Pentagon slow on services acquisition reform

Despite a two-year-old congressional mandate to better manage how the Defense Department buys services, Pentagon officials have been slow to streamline the department's services acquisition process, according to a new report from the General Accounting Office.

The Defense Department spends more than $93 billion on services each year, including professional, administrative, and management support; construction, repair, and maintenance; information technology; research and development; medical care; operation of government-owned facilities; and transportation, travel, and relocation, according to GAO. In fact, during the past five years, Defense spent more money on services than it did on supplies and equipment.

But despite this huge expenditure, the department's services acquisition process is neither strategically or efficiently managed, GAO said in its report (03-935). "While DoD's leaders express support for a strategic approach in this area, they have not translated that support into broad-based reforms," the report said. Without better management, Pentagon officials can't effectively leverage the department's purchasing power, GAO concluded.

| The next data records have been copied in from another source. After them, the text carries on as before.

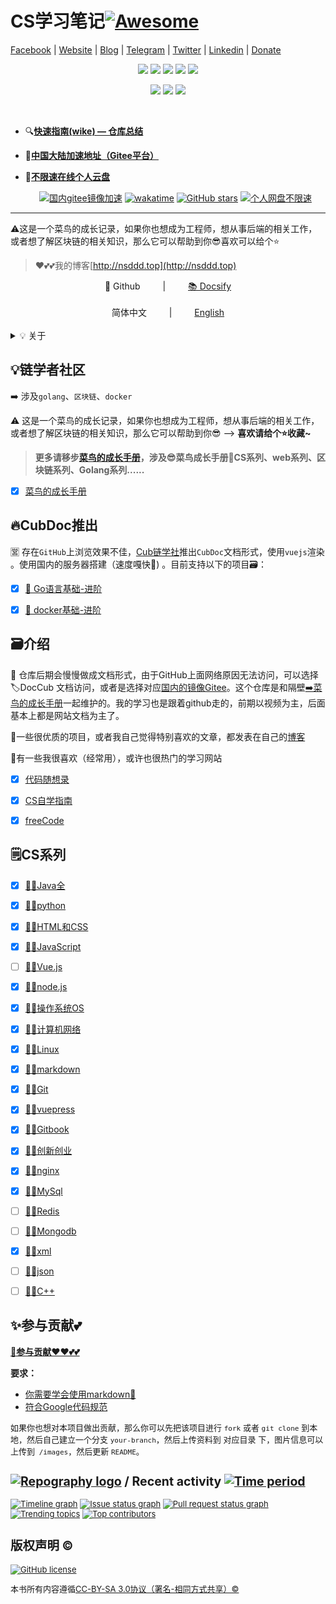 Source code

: # CS学习笔记[![Awesome](https://cdn.rawgit.com/sindresorhus/awesome/d7305f38d29fed78fa85652e3a63e154dd8e8829/media/badge.svg)](https://github.com/3293172751/cs-awesome-Block_Chain)

[Facebook](https://www.facebook.com/profile.php?id=100034435372354) | [Website](https://telsacoin.io/) | [Blog](http://nsddd.top) | [Telegram](https://t.me/smile3293172751) | [Twitter](https://twitter.com/xxw3293172751) | [Linkedin](https://www.linkedin.cn/injobs/in/xiongxinwei-xiong-7606a0227) | [Donate](https://liberapay.com/xiongxinwei/donate)

<div align='center'>
<a href="https://www.linkedin.cn/injobs/in/xiongxinwei-xiong-7606a0227" target="_blank"><img src="https://img.shields.io/badge/linkedin-xiongxinwei-yellowgreen?logo=linkedin&style=flat-square"></a>
<a href="https://twitter.com/xxw3293172751" target="_blank"><img src="https://img.shields.io/badge/twitter-%40xxw3293172751-informational?logo=twitter&style=flat-square"></a>
<a href="https://www.zhihu.com/people/3293172751" target="_blank"><img src="https://img.shields.io/badge/%E7%9F%A5%E4%B9%8E-%E9%93%BE%E5%AD%A6%E8%80%85%E7%A4%BE%E5%8C%BA-blue?logo=zhihu&style=flat-square"></a>
<a href="https://s2.loli.net/2022/07/05/sQHuozItvWg1heA.jpg" target="_blank"><img src="https://img.shields.io/badge/%E5%BE%AE%E4%BF%A1-smile-brightgreen?logo=wechat&style=flat-square"></a>
<a href="https://space.bilibili.com/14089380" target="_blank"><img src="https://img.shields.io/badge/b%E7%AB%99-%E6%97%A0%E4%B8%8E%E4%BC%A6%E6%AF%94%E7%9A%84%E5%BE%97%E5%BE%97-red?logo=bilibili&style=flat-square"></a>
</div>
<p align='center'>
<a href="https://weibo.com/u/6248930985" target="_blank"><img src="https://img.shields.io/badge/%E5%BE%AE%E5%8D%9A-%E6%97%A0%E4%B8%8E%E4%BC%A6%E6%AF%94%E7%9A%84%E5%BE%97%E5%BE%97-critical?style=social&logo=Sina%20Weibo"></a>
<a href="https://github.com/3293172751" target="_blank"><img src="https://img.shields.io/badge/Github-xiongxinwei-inactive?style=social&logo=github"></a>
<a href="http://nsddd.top" target="_blank"><img src="https://img.shields.io/badge/%E5%8D%9A%E5%AE%A2-%40xiongxinwei-blue?style=social&logo=Octopus%20Deploy"></a>
</p>
<br>

+ 🔍[**快速指南(wike) — 仓库总结**](https://github.com/3293172751/Block_Chain/wiki)

+ 🔗[**中国大陆加速地址（Gitee平台）**](https://gitee.com/xxw3293172751/Block_Chain)

+ 📵[**不限速在线个人云盘**](https://xxw.nsddd.top/s/wRSz)

  <p align='center'>
  <a href="https://gitee.com/xxw3293172751/CS_COURSE"><img src="https://img.shields.io/badge/gitee-%40xxw3293172751-green?logo=gitee" title="国内gitee镜像加速"></a>
  <a href="https://wakatime.com/badge/github/3293172751/CS_COURSE"><img src="https://wakatime.com/badge/github/3293172751/CS_COURSE.svg" alt="wakatime" title="CS项目的进展时长"></a>
  <a href="https://github.com/3293172751/cs-awesome-Block_Chain/stargazers"><img alt="GitHub stars" src="https://img.shields.io/github/stars/3293172751/CS_COURSE?style=plastic"></a>
  <a href="https://xxw.nsddd.top/s/x9T4"><img alt="个人网盘不限速" src="https://img.shields.io/badge/cloud-xiongxinwei-red?logo=iCloud" title="个人网盘不限速下载浏览"></a>
  </p>

---

⚠️这是一个菜鸟的成长记录，如果你也想成为工程师，想从事后端的相关工作，或者想了解区块链的相关知识，那么它可以帮助到你😎喜欢可以给个⭐

>   ❤️💕💕我的博客[http://nsddd.top](http://nsddd.top)
>

<div align="center">
📖 Github
&emsp;&emsp; | &emsp;&emsp;
<a href="https://interview.huihut.com">📚 Docsify</a>
</div> 
<br>

<div align="center">
简体中文
&emsp;&emsp; | &emsp;&emsp;
<a href="https://github.com/huihut/interview/blob/master/README_en.md">English</a>
</div> 
<br>

<details><summary>💡 关于</summary>

⚠️这是一个菜鸟的成长记录，如果你也想成为工程师，想从事后端的相关工作，或者想了解区块链的相关知识，那么它可以帮助到你😎喜欢可以给个⭐

💡 侧边目录支持方式：[📚 Docsify 文档](https://interview.huihut.com)、[Github + TOC 导航](https://github.com/jawil/GayHub)（[TOC预览.png](https://gitee.com/huihut/interview/raw/master/images/TOC预览.png)）

📄 保存为 PDF 方式：使用 Chrome 浏览器打开 <a href="https://interview.huihut.com">📚 Docsify 文档</a> 页面，缩起左侧目录-右键 - 打印 - 选择目标打印机是另存为PDF - 保存（[打印预览.png](https://gitee.com/huihut/interview/raw/master/images/打印预览.png)）

👣 存在数学公式无法正常显示问题，强烈推荐[:triangular_ruler: MathJax Plugin for Github](https://chrome.google.com/webstore/detail/mathjax-plugin-for-github/ioemnmodlmafdkllaclgeombjnmnbima) 插件使用。

🙏 仓库内容如有错误或改进欢迎 issue 或 pr，建议或讨论可在 [#12](https://github.com/huihut/interview/issues/12) 提出。由于本人水平有限，仓库中的知识点有来自本人原创、读书笔记、书籍、博文等，非原创均已标明出处，如有遗漏，请 issue 提出。本仓库遵循 [CC BY-NC-SA 4.0（署名 - 非商业性使用 - 相同方式共享）](https://github.com/huihut/interview/blob/master/LICENSE) 协议，转载请注明出处，不得用于商业目的。
    
</details>



## 💡链学者社区

 ➡️ 涉及`golang`、`区块链`、`docker`

⚠️ 这是一个菜鸟的成长记录，如果你也想成为工程师，想从事后端的相关工作，或者想了解区块链的相关知识，那么它可以帮助到你😎 —> **喜欢请给个⭐收藏~**

>  **更多请移步[菜鸟的成长手册](https://github.com/3293172751/cs-awesome-Block_Chain)，涉及😎菜鸟成长手册🎈CS系列、web系列、区块链系列、Golang系列......**

+ [x] [菜鸟的成长手册](https://github.com/3293172751/cs-awesome-Block_Chain)



## 🔥CubDoc推出

🈺 存在`GitHub`上浏览效果不佳，[Cub链学社](https://github.com/C-UB)推出`CubDoc`文档形式，使用`vuejs`渲染 。使用国内的服务器搭建（速度嘎快:bullettrain_front:) 。目前支持以下的项目🗃️：

+ [x] [:speedboat: Go语言基础-进阶](https://go.nsddd.top)

+ [x] [:speedboat: docker基础-进阶](https://docker.nsddd.top)



## 🗃️介绍

🔖 仓库后期会慢慢做成文档形式，由于GitHub上面网络原因无法访问，可以选择🏷️DocCub 文档访问，或者是选择对应[国内的镜像Gitee](https://gitee.com/xxw3293172751/CS_COURSE)。这个仓库是和隔壁[➡️菜鸟的成长手册](https://github.com/3293172751/cs-awesome-Block_Chain)一起维护的。我的学习也是跟着github走的，前期以视频为主，后面基本上都是网站文档为主了。

:cherry_blossom:一些很优质的项目，或者我自己觉得特别喜欢的文章，都发表在自己的[博客](http://nsddd.top)

📔有一些我很喜欢（经常用），或许也很热门的学习网站

+ [x] [代码随想录](https://www.programmercarl.com/)
+ [x] [CS自学指南](https://csdiy.wiki/)
+ [x] [freeCode](https://www.freecodecamp.org/)



## 🗒️CS系列

+ [x] [🎉🔖Java全](java/README.md)

+ [x] [🎉🔖python](python3/README.md)

+ [x] [🎉🔖HTML和CSS](HTML/README.md)

+ [x] [🎉🔖JavaScript](javascript/README.md)

+ [ ] [🎉🔖Vue.js](vue/README.md)

+ [x] [🎉🔖node.js](node/README.md)

+ [x] [🎉🔖操作系统OS](https://github.com/3293172751/os)

+ [x] [🎉🔖计算机网络](www/README.md)

+ [x] [🎉🔖Linux](linux/README.md)

+ [x] [🎉🔖markdown](markdown/README.md)

+ [x] [🎉🔖Git](Git/README.md)

+ [x] [🎉🔖vuepress](Git/README.md)

+ [x] [🎉🔖Gitbook](gitbook/README.md)

+ [x] [🎉🔖创新创业](创新创业/README.md)

+ [x] [🎉🔖nginx](Nginx/README.md)

+ [x] [🎉🔖MySql](mysql/README.md)

+ [ ] [🎉🔖Redis](mysql/README.md)

+ [ ] [🎉🔖Mongodb](mysql/README.md)

+ [x] [🎉🔖xml](xml/README.md)

+ [ ] [🎉🔖json](json/README.md)

+ [ ] [🎉🔖C++](C++/README.md)



## ✨参与贡献💕

 **[🫵参与贡献❤️❤️💕💕](https://nsddd.top/archives/contributors)** 

**要求：**

+ [你需要学会使用markdown🔖](https://github.com/3293172751/CS_COURSE/blob/master/markdown/README.md)
+ [符合Google代码规范](https://zh-google-styleguide.readthedocs.io/en/latest/google-cpp-styleguide/)

<font size = 2>如果你也想对本项目做出贡献，那么你可以先把该项目进行 `fork` 或者 `git clone` 到本地，然后自己建立一个分支 `your-branch`，然后上传资料到 对应目录 下，图片信息可以上传到` /images`，然后更新 `README`。


## [![Repography logo](https://images.repography.com/logo.svg)](https://repography.com) / Recent activity [![Time period](https://images.repography.com/26892425/3293172751/CS_COURSE/recent-activity/75d16aa9cc6c3519effd2fec7f24fae5_badge.svg)](https://repography.com)
[![Timeline graph](https://images.repography.com/26892425/3293172751/CS_COURSE/recent-activity/75d16aa9cc6c3519effd2fec7f24fae5_timeline.svg)](https://github.com/3293172751/CS_COURSE/commits)
[![Issue status graph](https://images.repography.com/26892425/3293172751/CS_COURSE/recent-activity/75d16aa9cc6c3519effd2fec7f24fae5_issues.svg)](https://github.com/3293172751/CS_COURSE/issues)
[![Pull request status graph](https://images.repography.com/26892425/3293172751/CS_COURSE/recent-activity/75d16aa9cc6c3519effd2fec7f24fae5_prs.svg)](https://github.com/3293172751/CS_COURSE/pulls)
[![Trending topics](https://images.repography.com/26892425/3293172751/CS_COURSE/recent-activity/75d16aa9cc6c3519effd2fec7f24fae5_words.svg)](https://github.com/3293172751/CS_COURSE/commits)
[![Top contributors](https://images.repography.com/26892425/3293172751/CS_COURSE/recent-activity/75d16aa9cc6c3519effd2fec7f24fae5_users.svg)](https://github.com/3293172751/CS_COURSE/graphs/contributors)



## 版权声明 &copy;

[![GitHub license](https://sm.nsddd.top//typora/cs-awesome-Block_Chain?mail:3293172751@qq.com)](http://zh.wikipedia.org/wiki/Wikipedia:CC-by-sa-3.0协议文本)

本书所有内容遵循[CC-BY-SA 3.0协议（署名-相同方式共享）&copy;](http://zh.wikipedia.org/wiki/Wikipedia:CC-by-sa-3.0协议文本)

Language in the fiscal 2002 National Defense Authorization Act required Pentagon officials to "establish a management structure and a program review structure and to collect and analyze data on purchases in order to improve management of the acquisition of services," but to date, Pentagon officials have been slow to implement these initiatives and the few initiatives they did implement were poorly coordinated, GAO found.

"DoD has not established a strategic plan that provides a roadmap for transforming its services contracting process and recognizes the integrated nature of services contracting management problems and their related solutions," the report said. Three of the four services are in the early stages of implementing their procurement overhaul initiatives, but none of the services have connected their plans, creating a fragmented reform structure, the watchdog agency found.

"Given the federal government's critical budget challenges, DoD's transformation of its business processes is more important than ever if the department is to get the most from every dollar spent," GAO concluded.

The watchdog agency recommended that Pentagon officials develop a strategic plan that includes guidance so that military departments and Defense agencies are all following the same standard and know their responsibilities. The strategic goals should include performance goals and measurements.

Defense officials said they were "fully committed to improving" acquisition services at the department and are "actively pursuing changes in conjunction with other transformation efforts."